Problem requirements: Look through the data below for the string "drolevar", and copy every line where it turns up.

Dataset:
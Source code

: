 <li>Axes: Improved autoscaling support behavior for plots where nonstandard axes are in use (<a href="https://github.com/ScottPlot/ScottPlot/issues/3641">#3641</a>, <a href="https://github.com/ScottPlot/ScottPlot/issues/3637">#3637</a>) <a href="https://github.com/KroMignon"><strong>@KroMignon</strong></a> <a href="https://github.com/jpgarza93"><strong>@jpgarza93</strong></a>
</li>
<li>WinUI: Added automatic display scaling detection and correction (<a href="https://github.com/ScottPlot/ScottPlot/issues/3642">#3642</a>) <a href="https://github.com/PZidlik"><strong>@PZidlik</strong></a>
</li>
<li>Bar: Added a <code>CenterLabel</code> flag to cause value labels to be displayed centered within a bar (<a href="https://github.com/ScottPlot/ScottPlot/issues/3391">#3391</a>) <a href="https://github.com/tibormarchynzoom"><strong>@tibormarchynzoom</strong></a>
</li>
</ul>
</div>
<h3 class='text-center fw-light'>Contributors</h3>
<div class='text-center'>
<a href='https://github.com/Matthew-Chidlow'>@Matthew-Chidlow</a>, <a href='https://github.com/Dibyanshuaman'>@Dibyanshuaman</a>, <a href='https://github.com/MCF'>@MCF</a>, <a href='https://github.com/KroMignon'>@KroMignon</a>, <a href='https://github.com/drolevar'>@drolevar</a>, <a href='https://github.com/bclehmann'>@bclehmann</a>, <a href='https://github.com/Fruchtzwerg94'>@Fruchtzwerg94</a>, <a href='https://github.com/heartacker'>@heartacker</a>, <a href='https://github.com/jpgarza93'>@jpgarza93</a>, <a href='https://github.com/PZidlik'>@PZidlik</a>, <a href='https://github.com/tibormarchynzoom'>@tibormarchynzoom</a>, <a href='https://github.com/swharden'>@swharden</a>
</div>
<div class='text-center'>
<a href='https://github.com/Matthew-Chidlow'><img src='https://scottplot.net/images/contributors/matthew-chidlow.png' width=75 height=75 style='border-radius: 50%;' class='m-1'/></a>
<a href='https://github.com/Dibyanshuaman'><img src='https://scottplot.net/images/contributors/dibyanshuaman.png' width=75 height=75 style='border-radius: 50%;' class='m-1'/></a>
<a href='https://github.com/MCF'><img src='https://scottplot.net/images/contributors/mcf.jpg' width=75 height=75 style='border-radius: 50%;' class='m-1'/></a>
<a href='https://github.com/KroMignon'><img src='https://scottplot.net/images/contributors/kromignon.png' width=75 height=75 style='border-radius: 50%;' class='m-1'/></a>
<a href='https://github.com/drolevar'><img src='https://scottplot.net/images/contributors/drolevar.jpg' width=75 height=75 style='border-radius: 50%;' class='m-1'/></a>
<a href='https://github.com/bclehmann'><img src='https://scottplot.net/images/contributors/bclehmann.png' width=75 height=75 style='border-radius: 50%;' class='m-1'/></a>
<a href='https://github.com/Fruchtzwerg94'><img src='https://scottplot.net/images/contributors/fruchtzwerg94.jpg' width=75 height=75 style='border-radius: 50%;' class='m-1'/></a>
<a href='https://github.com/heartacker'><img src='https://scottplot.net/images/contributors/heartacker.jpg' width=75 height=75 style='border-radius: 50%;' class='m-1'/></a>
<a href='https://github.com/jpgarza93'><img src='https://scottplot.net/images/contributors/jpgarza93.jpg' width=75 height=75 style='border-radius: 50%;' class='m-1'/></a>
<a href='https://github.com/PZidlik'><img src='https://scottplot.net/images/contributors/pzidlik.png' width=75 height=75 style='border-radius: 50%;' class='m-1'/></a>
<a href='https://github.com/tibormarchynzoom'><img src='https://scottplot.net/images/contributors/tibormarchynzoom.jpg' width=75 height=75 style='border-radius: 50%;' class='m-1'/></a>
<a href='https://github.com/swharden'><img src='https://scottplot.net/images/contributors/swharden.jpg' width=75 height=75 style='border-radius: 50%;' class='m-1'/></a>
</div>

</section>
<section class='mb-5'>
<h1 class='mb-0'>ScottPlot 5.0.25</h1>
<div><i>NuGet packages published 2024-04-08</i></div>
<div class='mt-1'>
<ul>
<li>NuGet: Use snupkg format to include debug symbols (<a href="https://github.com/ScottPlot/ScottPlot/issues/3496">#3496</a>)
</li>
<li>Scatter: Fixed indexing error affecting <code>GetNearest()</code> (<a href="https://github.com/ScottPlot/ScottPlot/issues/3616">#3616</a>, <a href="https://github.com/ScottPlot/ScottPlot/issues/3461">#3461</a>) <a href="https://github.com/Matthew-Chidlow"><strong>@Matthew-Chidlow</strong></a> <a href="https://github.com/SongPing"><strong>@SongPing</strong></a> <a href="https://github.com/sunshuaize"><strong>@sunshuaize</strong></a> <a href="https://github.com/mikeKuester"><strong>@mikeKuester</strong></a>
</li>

Response area:
<a href='https://github.com/Matthew-Chidlow'>@Matthew-Chidlow</a>, <a href='https://github.com/Dibyanshuaman'>@Dibyanshuaman</a>, <a href='https://github.com/MCF'>@MCF</a>, <a href='https://github.com/KroMignon'>@KroMignon</a>, <a href='https://github.com/drolevar'>@drolevar</a>, <a href='https://github.com/bclehmann'>@bclehmann</a>, <a href='https://github.com/Fruchtzwerg94'>@Fruchtzwerg94</a>, <a href='https://github.com/heartacker'>@heartacker</a>, <a href='https://github.com/jpgarza93'>@jpgarza93</a>, <a href='https://github.com/PZidlik'>@PZidlik</a>, <a href='https://github.com/tibormarchynzoom'>@tibormarchynzoom</a>, <a href='https://github.com/swharden'>@swharden</a>
<a href='https://github.com/drolevar'><img src='https://scottplot.net/images/contributors/drolevar.jpg' width=75 height=75 style='border-radius: 50%;' class='m-1'/></a>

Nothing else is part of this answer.